While the BEP is not all that Johnson does — the eBusiness Division of DITR has prime responsibility for meeting all of the department’s commitment to providing electronic access to government information and services, including ICT strategy and governance — it does take up a lot of time.

“Online does not means ‘automatic’. We put a lot of effort into maintaining liaison with state and local colleagues, talking, joint projects.”

With 45 staff at the BEP, “It shows you don’t have to be big to make a difference. We’re using established technologies — content syndication uses Web services. It’s all in the point of leverage. Don’t try to solve the whole thing in one go, but look for the sweetest spots first.”

Johnson offers the main driving force behind developing online alternatives to offline government processes: “It’s safe to say that no one really deals with government for the fun of it.

“Most of us will routinely (if not begrudgingly) fill in our forms and make our payments because we know we have to. If we are IT savvy, and if the systems exist, we’ll do it online because it’s more convenient. But very few of us will contact government agencies demanding they move more transactions online.
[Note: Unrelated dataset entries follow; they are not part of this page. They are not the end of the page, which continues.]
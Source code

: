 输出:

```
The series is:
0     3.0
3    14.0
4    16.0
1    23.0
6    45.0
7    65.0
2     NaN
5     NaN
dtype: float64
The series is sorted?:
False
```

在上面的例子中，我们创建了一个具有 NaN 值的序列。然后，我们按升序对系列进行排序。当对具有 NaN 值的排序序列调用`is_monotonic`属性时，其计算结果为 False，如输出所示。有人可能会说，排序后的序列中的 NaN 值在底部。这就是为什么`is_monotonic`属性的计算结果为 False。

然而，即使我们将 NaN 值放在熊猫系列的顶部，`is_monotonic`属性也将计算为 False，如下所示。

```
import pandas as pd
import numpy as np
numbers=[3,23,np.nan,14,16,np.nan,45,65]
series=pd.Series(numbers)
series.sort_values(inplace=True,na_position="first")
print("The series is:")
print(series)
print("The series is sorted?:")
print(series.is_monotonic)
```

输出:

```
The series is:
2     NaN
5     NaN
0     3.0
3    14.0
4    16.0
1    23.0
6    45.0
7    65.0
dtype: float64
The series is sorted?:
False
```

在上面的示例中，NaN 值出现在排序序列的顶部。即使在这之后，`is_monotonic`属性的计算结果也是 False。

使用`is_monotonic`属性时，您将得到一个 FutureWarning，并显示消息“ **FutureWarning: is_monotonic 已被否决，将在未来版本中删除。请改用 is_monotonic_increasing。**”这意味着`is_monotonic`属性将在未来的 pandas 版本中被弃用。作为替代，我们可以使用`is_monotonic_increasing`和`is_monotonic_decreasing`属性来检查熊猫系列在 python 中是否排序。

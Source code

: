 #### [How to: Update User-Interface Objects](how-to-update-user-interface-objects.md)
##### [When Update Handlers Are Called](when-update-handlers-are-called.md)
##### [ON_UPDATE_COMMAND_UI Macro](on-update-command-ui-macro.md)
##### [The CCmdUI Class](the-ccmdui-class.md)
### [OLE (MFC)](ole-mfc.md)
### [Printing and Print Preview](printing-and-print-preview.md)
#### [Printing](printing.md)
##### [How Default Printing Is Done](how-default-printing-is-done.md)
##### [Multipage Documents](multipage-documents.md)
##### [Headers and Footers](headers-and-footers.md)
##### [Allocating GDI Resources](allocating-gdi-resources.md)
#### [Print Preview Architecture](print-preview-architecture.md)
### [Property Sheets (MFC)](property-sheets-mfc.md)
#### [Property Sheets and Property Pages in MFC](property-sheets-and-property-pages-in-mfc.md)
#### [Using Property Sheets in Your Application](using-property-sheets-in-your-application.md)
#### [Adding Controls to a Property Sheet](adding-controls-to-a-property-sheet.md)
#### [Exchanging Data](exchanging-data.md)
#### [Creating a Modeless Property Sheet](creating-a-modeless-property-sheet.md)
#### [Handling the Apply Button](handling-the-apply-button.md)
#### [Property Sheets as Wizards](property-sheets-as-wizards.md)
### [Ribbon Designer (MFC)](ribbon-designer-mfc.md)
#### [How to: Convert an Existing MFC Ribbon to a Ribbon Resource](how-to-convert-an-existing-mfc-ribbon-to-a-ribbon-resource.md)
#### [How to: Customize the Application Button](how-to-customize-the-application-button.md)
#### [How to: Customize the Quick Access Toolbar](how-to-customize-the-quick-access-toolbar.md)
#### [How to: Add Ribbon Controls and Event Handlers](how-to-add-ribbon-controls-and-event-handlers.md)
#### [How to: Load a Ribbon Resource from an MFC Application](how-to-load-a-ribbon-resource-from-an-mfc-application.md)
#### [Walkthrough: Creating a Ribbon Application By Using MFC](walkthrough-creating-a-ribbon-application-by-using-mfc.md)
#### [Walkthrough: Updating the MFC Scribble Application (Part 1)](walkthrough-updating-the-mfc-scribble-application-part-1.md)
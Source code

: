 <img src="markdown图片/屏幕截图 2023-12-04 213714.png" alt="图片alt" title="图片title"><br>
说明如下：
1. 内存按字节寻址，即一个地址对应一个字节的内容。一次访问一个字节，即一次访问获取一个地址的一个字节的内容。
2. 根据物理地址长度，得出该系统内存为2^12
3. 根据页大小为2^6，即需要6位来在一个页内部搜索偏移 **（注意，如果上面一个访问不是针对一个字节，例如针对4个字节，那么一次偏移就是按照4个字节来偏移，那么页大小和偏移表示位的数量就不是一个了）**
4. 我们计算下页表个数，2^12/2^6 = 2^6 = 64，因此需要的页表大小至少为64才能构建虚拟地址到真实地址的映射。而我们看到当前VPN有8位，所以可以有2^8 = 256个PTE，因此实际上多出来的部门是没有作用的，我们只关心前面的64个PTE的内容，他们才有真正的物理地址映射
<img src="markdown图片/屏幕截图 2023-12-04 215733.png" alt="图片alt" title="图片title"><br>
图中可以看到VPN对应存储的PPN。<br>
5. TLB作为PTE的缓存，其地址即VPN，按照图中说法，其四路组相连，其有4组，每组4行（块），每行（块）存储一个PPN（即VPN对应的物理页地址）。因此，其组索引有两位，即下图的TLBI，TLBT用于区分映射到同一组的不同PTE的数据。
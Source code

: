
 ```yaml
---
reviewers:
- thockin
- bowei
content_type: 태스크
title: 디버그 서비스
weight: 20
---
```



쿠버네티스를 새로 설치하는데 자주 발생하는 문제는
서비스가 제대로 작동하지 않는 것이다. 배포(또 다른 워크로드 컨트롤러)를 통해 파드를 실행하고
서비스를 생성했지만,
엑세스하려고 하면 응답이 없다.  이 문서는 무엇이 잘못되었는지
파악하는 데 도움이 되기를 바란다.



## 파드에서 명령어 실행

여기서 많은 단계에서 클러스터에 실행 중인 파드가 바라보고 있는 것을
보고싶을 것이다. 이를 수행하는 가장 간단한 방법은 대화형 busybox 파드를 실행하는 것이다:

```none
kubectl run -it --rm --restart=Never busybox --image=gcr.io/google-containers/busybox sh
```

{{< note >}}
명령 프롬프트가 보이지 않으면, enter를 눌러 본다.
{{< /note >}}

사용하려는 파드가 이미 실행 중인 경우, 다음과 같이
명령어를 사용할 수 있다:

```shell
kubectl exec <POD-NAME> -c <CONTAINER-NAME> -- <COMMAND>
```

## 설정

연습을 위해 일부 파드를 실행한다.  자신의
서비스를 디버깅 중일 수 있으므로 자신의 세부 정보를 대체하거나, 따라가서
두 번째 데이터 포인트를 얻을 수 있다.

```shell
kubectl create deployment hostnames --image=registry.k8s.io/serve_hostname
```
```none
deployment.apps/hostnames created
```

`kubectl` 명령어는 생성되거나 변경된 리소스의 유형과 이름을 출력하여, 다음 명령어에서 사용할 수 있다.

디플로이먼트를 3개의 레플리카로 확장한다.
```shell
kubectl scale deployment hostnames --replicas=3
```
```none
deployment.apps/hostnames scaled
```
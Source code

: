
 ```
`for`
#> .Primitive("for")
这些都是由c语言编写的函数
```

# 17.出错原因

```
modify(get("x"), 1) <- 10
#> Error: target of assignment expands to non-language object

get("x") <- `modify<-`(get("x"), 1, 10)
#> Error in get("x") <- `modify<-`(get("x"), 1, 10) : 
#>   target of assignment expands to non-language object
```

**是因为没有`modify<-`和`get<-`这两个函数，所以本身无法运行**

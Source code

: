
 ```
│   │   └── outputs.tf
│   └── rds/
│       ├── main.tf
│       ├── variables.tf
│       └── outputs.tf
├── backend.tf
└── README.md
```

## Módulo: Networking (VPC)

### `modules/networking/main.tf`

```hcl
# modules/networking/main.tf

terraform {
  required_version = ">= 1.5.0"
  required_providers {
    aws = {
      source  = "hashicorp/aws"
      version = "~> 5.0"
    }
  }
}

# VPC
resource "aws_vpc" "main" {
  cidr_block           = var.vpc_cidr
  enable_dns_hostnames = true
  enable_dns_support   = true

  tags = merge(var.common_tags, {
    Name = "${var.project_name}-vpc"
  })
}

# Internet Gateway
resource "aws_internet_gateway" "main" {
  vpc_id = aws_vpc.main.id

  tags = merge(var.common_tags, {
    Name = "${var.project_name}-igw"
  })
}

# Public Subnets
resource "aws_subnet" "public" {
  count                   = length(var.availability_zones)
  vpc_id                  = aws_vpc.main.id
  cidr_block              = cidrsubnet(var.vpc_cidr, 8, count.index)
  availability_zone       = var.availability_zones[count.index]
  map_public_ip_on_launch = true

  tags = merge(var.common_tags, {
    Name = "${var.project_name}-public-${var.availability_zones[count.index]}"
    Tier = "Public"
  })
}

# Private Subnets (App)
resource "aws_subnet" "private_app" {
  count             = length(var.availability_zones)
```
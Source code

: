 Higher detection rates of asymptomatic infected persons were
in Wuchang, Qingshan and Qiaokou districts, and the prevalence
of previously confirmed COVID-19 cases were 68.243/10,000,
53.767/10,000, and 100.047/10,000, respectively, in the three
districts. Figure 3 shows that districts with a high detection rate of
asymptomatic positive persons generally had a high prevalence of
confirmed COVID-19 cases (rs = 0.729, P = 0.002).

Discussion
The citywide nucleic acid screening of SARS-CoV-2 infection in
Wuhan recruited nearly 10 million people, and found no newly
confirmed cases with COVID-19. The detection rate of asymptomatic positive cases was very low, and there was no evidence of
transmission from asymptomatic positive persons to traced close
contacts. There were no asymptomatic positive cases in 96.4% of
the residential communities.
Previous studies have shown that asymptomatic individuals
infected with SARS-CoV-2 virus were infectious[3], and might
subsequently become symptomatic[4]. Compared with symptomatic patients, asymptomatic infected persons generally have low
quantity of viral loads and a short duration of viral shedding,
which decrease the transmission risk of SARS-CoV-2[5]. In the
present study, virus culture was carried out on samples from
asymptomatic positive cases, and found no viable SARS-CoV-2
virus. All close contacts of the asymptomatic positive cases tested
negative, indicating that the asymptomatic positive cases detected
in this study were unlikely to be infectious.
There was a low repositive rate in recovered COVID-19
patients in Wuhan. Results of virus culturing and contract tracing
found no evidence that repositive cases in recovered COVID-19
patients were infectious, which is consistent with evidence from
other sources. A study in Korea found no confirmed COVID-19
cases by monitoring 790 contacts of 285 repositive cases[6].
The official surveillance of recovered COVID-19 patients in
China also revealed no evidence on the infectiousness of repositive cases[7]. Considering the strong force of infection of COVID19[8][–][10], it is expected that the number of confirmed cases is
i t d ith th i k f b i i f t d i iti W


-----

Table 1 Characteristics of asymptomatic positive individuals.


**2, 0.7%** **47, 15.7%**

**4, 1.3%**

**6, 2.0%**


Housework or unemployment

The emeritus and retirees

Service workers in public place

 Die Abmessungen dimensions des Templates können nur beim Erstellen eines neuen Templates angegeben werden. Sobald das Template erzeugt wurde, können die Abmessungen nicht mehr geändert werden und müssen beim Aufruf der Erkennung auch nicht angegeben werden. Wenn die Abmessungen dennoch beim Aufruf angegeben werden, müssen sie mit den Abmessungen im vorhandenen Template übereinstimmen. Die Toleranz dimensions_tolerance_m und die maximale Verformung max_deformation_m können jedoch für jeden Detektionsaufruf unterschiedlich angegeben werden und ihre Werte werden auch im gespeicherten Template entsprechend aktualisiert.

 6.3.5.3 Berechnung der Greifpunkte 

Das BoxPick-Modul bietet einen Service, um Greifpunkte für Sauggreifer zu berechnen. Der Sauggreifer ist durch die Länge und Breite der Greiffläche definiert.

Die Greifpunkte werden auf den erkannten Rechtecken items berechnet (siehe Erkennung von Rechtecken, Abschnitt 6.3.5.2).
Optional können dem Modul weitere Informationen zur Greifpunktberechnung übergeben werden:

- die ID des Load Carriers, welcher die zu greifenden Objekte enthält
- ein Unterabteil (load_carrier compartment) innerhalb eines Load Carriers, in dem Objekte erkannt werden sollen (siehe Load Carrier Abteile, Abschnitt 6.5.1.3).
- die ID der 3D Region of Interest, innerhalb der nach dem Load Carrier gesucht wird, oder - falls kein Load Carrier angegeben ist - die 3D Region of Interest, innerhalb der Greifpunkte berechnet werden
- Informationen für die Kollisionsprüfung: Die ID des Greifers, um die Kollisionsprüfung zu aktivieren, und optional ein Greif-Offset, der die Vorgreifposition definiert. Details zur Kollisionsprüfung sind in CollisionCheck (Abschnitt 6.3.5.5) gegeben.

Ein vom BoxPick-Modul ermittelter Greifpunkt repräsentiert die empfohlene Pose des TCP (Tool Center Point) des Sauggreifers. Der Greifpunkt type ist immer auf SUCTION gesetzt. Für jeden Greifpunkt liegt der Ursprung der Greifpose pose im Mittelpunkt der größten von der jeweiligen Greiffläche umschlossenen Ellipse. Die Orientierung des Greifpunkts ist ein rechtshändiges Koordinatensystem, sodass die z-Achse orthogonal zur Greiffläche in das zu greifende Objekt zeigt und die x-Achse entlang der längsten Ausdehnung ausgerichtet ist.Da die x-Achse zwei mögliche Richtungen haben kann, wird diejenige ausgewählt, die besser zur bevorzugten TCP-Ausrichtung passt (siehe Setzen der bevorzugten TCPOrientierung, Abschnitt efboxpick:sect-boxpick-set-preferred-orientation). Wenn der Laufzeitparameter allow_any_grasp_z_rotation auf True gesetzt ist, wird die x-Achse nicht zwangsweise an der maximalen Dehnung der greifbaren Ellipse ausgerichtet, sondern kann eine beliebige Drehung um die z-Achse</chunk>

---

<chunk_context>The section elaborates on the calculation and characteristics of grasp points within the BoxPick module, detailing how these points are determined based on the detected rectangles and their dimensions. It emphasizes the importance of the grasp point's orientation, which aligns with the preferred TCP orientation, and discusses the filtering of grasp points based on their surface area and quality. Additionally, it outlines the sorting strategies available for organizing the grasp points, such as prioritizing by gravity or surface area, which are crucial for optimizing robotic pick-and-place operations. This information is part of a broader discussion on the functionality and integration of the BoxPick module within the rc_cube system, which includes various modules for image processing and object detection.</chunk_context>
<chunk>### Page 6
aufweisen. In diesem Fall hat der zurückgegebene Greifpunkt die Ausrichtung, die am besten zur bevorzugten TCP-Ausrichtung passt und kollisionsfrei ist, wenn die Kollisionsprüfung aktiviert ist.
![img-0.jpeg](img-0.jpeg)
“Instead, innovations like these are more often born out of a need for agencies to improve back-end processes and bring about greater efficiencies in administrative overheads, than by user demands. However, once new processes and transactions do come online, take-up rates are generally high and a new demand is then created.

“To achieve real and significant benefits for users of government online services we need to ensure there is both a continued commitment to developing ICT-enabling infrastructure and a focus on working more strategically and cooperatively with other agencies and intermediaries.”

Griffin offers a list of the main lessons from the BEP. “You have to meet the marketplace’s expectations; you have to provide a business imperative; you have to provide something that adds value to the business. We think we’ve [now] got the products that are mature and achieving that and we’re just watching the growth.”